Although increasingly used, a rather limited body of research has addressed the psychometric properties of perceived neighborhood conditions.[16–22] Accordingly, the reliability of several validated and widely used measures of perceived neighborhood conditions remains unexplored. These measures, including Perceived Disorder and Collective Efficacy, have been consistently linked with a variety of individual outcomes (e.g. self-rated health, violent crime, depression, mistrust, chronic conditions) across a multidisciplinary literature.[6, 14, 23–26].
Reliability is a necessary precursor for validity. Low reliability may affect the performance and interpretation of a measure, contribute to participant misclassification, and attenuate associations with other variables in epidemiological research. Specifically, low reliability may result in biased measures of association, reflecting the influence of measurement error rather than the underlying true association. However, little is known about the extent to which measurement error as a result of low reliability of perceived neighborhood conditions affects observed associations.
Many commonly measured perceived neighborhood conditions were initially developed in the urban sociology and/or criminology literature and while the scales are more widely used today, they are still predominantly used in higher poverty, urban populations.[4, 6, 27] While there is some evidence that residents from suburban or less densely populated areas may not view neighborhood conditions the same as respondents from inner-city or more densely populated metro areas,[28, 29] the reliability and relevance of commonly used perceived neighborhood condition measures in rural populations remains largely unknown. In the event that measured conditions are less relevant in rural residents’ lives (e.g., the problem of graffiti), rural residents may be more likely to guess on these items. Guessing may result in greater measurement error in rural areas, leading to lower internal consistency and test-retest reliability, and possibly attenuating associations between neighborhood conditions and outcome variables.
The limited data on the reliability of perceived neighborhood conditions, especially in rural areas, and the lack of assessment of the potential role of measurement error in these measures, represents a major limitation in the neighborhood effects literature. As existing measures continue to be integrated into a wider literature and new measures of self-reported conditions are developed, it will be important to ensure they are reliable in both urban and rural populations as well as in low vs. high poverty areas. Therefore, we focused on the reliability assessment of more general social and physical neighborhood characteristics using some of the most widely used and broadly relevant measures available. We assessed overall and stratified (urban vs. rural and low vs. high poverty) test-retest and internal consistency reliability of perceived neighborhood conditions and we assessed the role of measurement error in associations of these conditions with self-rated health among urban/rural and low/high poverty residents.
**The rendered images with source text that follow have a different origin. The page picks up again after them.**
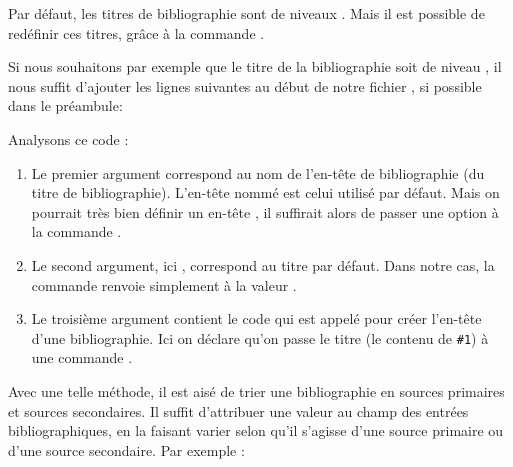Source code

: Par défaut, les titres de bibliographie sont de niveaux . Mais il est possible de redéfinir ces titres, grâce à la commande .

Si nous souhaitons par exemple que le titre de la bibliographie soit de niveau , il nous suffit d'ajouter les lignes suivantes au début de notre fichier , si possible dans le préambule:


Analysons ce code :
\begin{enumerate}
\item Le premier argument correspond au nom de l'en-tête de bibliographie (du titre de bibliographie). L'en-tête nommé  est celui utilisé par défaut. Mais on pourrait très bien définir un en-tête , il suffirait alors de passer une option  à la commande .


\item Le second argument, ici , correspond au titre par défaut. Dans notre cas, la commande  renvoie simplement à la valeur .
\item Le troisième argument contient le code qui est appelé pour créer l'en-tête d'une bibliographie. Ici on déclare qu'on passe le titre (le contenu de \verb|#1|) à une commande .
\end{enumerate}


Avec une telle méthode, il est aisé de trier une bibliographie en sources primaires et sources secondaires. Il suffit d'attribuer une valeur au champ  des entrées bibliographiques, en la faisant varier selon qu'il s'agisse d'une source primaire ou d'une source secondaire.
Par exemple :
Data were collected via telephone interview as part of a study of Missouri residents examining the effect of adverse neighborhood conditions on quality of life among women with breast cancer and an age-race-geography-matched, random-digit-dialed sample of women without breast cancer. The latter group of women without breast cancer was interviewed for this test-retest study. The Washington University School of Medicine institutional review board approved the study.
All participants during the last9month period of the larger study who, during their first telephone interview, stated that they were interested in participating in a follow-up study (98%)were eligible to be re-interviewed for the retest study. The second interview took place 2–3 weeks after the first interview with a different interviewer. This time frame, often used in test-retest studies, is long enough to ensure that respondents are unlikely to remember their original answers, yet short enough that changes in perceptions or underlying neighborhood conditions are unlikely. Up to 15 call attempts, distributed across weekdays, weeknights, and weekends, were made.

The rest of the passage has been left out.